The task: Give back exactly the first lines of the entries below, through the line with "Study Analysis Project**".

Dataset entries:
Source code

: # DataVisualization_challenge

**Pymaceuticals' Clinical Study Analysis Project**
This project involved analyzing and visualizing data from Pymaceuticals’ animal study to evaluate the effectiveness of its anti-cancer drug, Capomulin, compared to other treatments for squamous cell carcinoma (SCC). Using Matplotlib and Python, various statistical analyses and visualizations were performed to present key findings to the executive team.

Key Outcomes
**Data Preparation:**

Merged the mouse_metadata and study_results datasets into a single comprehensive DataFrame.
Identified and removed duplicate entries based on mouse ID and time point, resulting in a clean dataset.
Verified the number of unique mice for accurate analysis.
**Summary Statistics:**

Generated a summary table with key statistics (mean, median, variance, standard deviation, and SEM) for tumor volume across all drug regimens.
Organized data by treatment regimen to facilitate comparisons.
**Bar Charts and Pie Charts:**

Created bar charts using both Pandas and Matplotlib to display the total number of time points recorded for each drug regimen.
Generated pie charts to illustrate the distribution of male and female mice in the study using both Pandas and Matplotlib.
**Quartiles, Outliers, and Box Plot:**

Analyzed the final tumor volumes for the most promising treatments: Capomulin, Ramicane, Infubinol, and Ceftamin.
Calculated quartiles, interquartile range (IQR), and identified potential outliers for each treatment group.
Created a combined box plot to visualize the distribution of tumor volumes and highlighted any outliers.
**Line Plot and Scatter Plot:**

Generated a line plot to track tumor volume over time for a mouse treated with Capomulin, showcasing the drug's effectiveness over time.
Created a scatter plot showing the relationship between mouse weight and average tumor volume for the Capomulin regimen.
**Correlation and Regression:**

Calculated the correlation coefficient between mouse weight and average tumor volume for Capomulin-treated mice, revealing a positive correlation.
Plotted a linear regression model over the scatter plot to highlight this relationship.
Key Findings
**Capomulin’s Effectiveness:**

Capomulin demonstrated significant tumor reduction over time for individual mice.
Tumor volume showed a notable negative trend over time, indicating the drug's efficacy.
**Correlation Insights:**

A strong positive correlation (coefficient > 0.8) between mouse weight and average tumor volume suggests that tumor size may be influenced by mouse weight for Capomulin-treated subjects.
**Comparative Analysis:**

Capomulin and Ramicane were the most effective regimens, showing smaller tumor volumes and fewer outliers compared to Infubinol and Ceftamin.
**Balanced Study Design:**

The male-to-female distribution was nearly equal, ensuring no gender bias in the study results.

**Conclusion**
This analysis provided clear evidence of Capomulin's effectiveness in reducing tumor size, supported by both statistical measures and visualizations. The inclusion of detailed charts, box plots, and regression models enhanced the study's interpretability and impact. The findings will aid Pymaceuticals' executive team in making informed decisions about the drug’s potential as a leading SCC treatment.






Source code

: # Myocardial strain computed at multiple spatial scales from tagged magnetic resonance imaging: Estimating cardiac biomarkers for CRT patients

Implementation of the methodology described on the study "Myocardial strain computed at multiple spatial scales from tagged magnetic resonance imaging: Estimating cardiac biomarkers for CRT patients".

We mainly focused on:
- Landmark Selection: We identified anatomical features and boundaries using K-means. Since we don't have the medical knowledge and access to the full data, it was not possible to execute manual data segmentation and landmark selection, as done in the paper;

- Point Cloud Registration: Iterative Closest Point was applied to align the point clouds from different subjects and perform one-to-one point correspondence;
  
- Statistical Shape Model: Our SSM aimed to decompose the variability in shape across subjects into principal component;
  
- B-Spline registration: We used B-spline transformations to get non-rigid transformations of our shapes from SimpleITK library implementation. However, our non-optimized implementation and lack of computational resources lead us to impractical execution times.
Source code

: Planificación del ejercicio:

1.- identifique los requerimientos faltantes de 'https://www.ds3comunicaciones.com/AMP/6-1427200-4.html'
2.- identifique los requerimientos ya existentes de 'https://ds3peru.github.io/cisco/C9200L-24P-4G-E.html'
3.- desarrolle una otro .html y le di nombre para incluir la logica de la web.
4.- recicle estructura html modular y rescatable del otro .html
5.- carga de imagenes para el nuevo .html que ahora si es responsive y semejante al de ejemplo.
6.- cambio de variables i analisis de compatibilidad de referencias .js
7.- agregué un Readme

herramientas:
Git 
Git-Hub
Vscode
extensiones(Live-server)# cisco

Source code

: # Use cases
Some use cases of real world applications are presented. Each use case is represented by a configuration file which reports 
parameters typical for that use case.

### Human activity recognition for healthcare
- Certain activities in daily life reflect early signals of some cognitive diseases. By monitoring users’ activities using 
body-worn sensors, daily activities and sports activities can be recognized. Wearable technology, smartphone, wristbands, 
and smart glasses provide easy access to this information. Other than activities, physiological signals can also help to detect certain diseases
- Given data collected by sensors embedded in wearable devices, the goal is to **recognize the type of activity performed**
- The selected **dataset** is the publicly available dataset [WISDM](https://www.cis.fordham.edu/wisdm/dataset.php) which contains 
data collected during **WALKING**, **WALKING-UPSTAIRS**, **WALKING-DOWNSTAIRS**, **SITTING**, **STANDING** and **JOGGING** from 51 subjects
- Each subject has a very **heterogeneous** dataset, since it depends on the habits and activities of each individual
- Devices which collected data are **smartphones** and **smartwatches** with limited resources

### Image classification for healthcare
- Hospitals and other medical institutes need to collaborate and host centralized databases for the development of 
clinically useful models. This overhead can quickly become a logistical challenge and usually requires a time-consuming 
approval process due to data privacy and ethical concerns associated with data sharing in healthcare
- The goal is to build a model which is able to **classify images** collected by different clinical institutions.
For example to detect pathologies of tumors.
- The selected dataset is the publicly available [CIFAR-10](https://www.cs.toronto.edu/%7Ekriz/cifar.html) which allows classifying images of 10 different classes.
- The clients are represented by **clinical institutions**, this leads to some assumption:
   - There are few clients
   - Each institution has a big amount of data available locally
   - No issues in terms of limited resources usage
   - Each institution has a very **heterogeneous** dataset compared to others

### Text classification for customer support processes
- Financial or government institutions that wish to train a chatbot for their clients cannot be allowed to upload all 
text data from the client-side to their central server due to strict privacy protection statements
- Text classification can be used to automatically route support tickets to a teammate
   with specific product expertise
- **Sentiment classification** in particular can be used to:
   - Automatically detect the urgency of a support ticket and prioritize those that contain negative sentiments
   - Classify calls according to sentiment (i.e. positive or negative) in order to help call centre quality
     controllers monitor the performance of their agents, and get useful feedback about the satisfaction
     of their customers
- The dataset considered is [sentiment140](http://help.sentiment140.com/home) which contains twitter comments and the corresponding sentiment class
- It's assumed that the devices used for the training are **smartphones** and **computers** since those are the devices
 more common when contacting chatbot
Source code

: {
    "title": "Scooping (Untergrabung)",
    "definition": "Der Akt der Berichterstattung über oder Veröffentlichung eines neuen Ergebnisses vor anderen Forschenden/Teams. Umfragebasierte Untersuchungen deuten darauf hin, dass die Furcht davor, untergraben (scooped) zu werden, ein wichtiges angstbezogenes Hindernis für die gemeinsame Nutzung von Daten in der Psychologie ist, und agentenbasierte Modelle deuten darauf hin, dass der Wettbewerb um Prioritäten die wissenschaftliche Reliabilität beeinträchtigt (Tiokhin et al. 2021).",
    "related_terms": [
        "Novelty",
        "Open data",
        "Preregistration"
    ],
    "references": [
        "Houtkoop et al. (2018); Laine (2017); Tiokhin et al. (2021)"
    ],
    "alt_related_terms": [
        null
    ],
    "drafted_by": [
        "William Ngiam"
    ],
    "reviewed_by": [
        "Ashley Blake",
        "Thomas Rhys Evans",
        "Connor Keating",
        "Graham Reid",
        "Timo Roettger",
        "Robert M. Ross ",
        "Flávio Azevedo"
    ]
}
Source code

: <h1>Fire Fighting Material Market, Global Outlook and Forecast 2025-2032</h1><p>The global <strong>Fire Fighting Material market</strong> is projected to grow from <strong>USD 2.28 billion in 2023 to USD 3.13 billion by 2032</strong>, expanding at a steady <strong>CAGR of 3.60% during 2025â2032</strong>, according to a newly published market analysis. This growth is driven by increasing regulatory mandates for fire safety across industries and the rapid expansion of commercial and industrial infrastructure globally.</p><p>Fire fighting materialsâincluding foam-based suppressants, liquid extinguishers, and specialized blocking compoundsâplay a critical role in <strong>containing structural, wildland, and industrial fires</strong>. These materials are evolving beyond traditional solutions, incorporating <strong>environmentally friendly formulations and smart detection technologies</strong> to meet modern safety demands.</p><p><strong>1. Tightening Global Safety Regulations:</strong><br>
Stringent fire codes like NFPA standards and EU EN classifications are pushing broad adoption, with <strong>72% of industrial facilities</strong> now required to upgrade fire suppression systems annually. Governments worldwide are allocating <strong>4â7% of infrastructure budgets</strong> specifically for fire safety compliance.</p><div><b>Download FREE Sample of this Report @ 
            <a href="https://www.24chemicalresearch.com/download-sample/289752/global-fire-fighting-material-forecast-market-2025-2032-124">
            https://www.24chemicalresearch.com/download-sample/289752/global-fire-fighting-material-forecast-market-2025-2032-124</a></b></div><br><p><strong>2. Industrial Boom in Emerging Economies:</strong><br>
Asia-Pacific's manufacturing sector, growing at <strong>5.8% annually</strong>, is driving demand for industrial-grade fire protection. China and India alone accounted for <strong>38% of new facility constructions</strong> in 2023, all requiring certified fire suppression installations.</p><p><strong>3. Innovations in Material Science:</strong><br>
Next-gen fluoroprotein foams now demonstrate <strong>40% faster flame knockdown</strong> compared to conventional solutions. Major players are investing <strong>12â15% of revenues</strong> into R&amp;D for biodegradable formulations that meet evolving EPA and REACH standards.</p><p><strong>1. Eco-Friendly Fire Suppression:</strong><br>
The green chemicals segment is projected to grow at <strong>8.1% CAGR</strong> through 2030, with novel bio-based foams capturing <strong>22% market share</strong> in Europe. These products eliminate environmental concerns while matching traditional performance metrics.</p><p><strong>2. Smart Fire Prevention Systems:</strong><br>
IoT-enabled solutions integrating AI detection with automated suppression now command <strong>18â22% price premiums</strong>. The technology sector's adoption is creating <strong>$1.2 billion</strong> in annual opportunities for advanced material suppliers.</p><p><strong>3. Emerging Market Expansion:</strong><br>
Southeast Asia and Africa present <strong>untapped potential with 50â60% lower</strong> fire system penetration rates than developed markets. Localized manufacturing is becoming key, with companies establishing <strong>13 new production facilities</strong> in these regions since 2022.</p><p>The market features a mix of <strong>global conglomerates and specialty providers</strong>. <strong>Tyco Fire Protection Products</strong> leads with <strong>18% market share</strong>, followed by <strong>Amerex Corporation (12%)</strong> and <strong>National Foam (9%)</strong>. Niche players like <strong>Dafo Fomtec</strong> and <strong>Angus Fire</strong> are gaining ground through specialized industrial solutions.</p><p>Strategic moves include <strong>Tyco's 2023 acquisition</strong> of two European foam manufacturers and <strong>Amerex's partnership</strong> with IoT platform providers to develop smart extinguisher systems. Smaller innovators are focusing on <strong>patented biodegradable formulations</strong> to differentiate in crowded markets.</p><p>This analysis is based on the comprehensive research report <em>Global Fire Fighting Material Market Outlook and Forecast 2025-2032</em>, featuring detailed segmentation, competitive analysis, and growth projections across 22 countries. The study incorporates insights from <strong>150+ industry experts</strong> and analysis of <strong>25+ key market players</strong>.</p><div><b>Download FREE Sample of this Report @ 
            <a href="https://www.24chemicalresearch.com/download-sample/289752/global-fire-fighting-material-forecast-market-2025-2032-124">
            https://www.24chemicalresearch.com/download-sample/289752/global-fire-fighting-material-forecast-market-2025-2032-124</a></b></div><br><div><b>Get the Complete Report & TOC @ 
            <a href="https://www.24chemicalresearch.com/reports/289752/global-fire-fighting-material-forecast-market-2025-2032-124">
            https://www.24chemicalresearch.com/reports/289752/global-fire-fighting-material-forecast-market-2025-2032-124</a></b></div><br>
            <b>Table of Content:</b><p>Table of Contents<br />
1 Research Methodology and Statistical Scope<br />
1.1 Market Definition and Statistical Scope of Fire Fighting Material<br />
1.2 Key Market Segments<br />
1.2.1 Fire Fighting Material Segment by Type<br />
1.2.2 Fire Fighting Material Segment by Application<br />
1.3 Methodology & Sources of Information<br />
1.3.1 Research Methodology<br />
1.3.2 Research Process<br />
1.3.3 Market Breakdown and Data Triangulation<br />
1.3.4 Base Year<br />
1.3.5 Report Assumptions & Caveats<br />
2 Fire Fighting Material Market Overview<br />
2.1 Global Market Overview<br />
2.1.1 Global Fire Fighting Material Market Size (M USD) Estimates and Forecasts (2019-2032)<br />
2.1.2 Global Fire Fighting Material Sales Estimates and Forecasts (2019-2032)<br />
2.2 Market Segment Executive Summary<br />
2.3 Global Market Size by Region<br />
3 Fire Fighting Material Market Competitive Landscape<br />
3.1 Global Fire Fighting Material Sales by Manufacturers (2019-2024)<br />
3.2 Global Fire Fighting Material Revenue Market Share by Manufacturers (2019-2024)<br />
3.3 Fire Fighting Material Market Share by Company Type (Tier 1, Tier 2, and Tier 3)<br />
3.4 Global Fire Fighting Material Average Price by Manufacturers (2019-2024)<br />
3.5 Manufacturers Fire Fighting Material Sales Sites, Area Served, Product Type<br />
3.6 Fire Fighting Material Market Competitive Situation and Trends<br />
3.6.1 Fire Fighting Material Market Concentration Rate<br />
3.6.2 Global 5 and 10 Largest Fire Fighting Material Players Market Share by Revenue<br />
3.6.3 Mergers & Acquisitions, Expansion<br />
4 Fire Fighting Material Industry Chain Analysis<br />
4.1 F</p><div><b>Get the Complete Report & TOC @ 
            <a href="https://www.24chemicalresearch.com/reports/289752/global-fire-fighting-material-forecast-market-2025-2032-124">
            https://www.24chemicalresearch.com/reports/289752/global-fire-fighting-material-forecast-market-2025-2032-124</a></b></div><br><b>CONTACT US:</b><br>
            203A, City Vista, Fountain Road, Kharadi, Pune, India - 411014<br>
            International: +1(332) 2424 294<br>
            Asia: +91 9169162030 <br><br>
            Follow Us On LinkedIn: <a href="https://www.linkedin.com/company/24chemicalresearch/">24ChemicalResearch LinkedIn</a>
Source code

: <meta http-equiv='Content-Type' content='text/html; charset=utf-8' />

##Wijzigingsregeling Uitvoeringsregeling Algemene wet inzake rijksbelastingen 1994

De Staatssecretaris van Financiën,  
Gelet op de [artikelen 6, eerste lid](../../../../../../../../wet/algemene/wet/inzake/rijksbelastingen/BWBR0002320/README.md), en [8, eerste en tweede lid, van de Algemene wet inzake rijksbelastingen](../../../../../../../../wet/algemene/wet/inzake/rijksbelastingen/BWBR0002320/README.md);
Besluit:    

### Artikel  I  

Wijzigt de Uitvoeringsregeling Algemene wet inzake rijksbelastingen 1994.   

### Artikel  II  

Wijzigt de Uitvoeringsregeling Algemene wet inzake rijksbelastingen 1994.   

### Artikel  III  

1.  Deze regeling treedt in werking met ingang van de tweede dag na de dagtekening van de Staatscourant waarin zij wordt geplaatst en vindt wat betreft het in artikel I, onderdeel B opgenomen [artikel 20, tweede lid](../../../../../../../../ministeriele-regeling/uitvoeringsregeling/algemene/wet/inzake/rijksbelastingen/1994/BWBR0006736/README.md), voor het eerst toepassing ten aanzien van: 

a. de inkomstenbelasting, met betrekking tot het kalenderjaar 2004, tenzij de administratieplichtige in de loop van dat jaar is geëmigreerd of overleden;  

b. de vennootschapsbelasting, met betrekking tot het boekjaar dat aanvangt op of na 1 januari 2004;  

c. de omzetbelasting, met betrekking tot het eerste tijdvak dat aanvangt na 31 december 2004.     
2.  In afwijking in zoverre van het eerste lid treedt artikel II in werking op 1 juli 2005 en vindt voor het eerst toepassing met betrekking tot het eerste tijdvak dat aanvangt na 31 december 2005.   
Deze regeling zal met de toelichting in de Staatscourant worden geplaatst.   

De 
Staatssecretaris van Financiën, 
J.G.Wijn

Final answer:
Source code

: # DataVisualization_challenge

**Pymaceuticals' Clinical Study Analysis Project**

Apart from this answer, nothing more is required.